The broken window fallacy argues against destruction and repair as economic stimulus, ignoring the possibility of how money could have been spent otherwise. It is based on the parable of the broken window, which demonstrates the unseen consequences of events. The fallacy ignores the lost opportunities for other businesses and individuals, and a more developed economic model must consider these consequences.
The broken window fallacy is actually an argument in economics against the benefits of destruction and repair as a form of economic stimulus or bonus. Many people argue that money spent to fix something is beneficial because it is paid to a person who has to fix it and motivates economic benefits for that person. While this is certainly true, this argument ignores the possibility of how that money might otherwise have been spent and who would have benefited from that spending. This fallacy is often used to argue against the idea that war is financially beneficial to a country’s economy.

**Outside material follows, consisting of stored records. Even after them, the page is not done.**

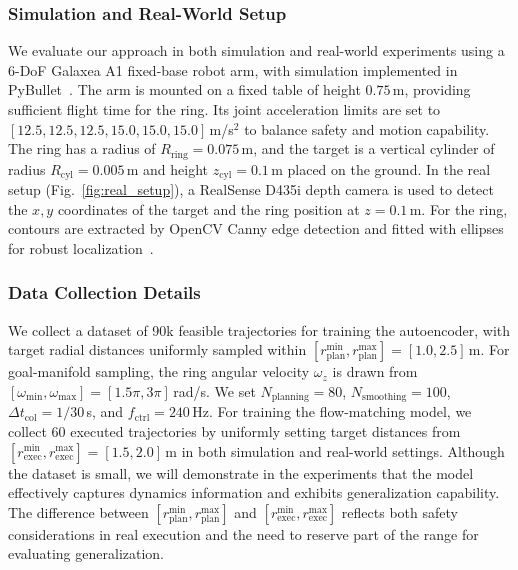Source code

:\documentclass[letterpaper, 10 pt, conference]{ieeeconf}  %
\begin{document}
\subsubsection{Simulation and Real-World Setup}
We evaluate our approach in both simulation and real-world experiments using a 6-DoF Galaxea A1 fixed-base robot arm, 
with simulation implemented in PyBullet~\cite{coumans2021pybullet}. 
The arm is mounted on a fixed table of height $0.75$\,m, providing sufficient flight time for the ring. Its joint acceleration limits are set to $[12.5, 12.5, 12.5, 15.0, 15.0, 15.0]$\,m/s$^2$ to balance safety and motion capability. 
The ring has a radius of $R_{\mathrm{ring}} = 0.075$\,m, and the target is a vertical cylinder of radius $R_{\mathrm{cyl}} = 0.005$\,m and height $z_{\mathrm{cyl}} = 0.1$\,m placed on the ground. 
In the real setup (Fig.~\ref{fig:real_setup}), a RealSense D435i depth camera is used to detect the $x,y$ coordinates of the target and the ring position at $z = 0.1$\,m. For the ring, contours are extracted by OpenCV Canny edge detection and fitted with ellipses for robust localization~\cite{opencv_library}.

\subsubsection{Data Collection Details}
We collect a dataset of 90k feasible trajectories for training the autoencoder, 
with target radial distances uniformly sampled within $[r_{\mathrm{plan}}^{\min}, r_{\mathrm{plan}}^{\max}] = [1.0, 2.5]$\,m. 
For goal-manifold sampling, the ring angular velocity $\omega_z$ is drawn from $[\omega_{\min}, \omega_{\max}] = [1.5\pi, 3\pi]$\,rad/s.
We set $N_{\mathrm{planning}}=80$, $N_{\mathrm{smoothing}}=100$, $\Delta t_{\mathrm{col}}=1/30$\,s, and $f_{\mathrm{ctrl}}=240$\,Hz. 
For training the flow-matching model, we collect 60 executed trajectories by uniformly setting target distances from $[r_{\mathrm{exec}}^{\min}, r_{\mathrm{exec}}^{\max}] = [1.5, 2.0]$\,m in both simulation and real-world settings. 
Although the dataset is small, we will demonstrate in the experiments that the model effectively captures dynamics information and exhibits generalization capability. 
The difference between $[r_{\mathrm{plan}}^{\min}, r_{\mathrm{plan}}^{\max}]$ and $[r_{\mathrm{exec}}^{\min}, r_{\mathrm{exec}}^{\max}]$ reflects both safety considerations in real execution and the need to reserve part of the range for evaluating generalization. 
\end{document}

Based on the broken window parable, the broken window fallacy is an economic argument rather than a fallacy established within formal or informal logic. The parable of the broken window was first told by the French economist Frederic Bastiat as a way to demonstrate that many economic models do not consider invisible factors or consequences. In this parable, a shopkeeper’s son accidentally breaks one of the shop windows. In response to this, passers-by console the shopkeeper by reminding him that the money he spends on repairing the window is good for the glazier and consequently for the economy.
This argument, that money spent is good for the economy, is at the heart of the broken window fallacy. While Bastiat indicates that the money is certainly good for the particular glazier called upon to fix the window, it does nothing in particular for the economy that it could not have done otherwise. That money could have been used by the shopkeeper to pay for anything else he needed. Any of these other things would have just as easily put that money into the economy and would have been just as beneficial to someone other than the glazier.
The point of the broken window fallacy is that a more developed economic model must consider the unseen consequences of events. While the glazier may have benefited from the broken window, the cobbler who would have made new shoes for the shopkeeper or the tailor who would have made a new suit for him have now lost money in the situation. According to the blunder, the money spent on the window would still enter the economy in the way the shopkeeper preferred. A second negative financial consequence is also seen by the shopkeeper, who previously had a working window and the amount needed to repair it, while now only having a working window.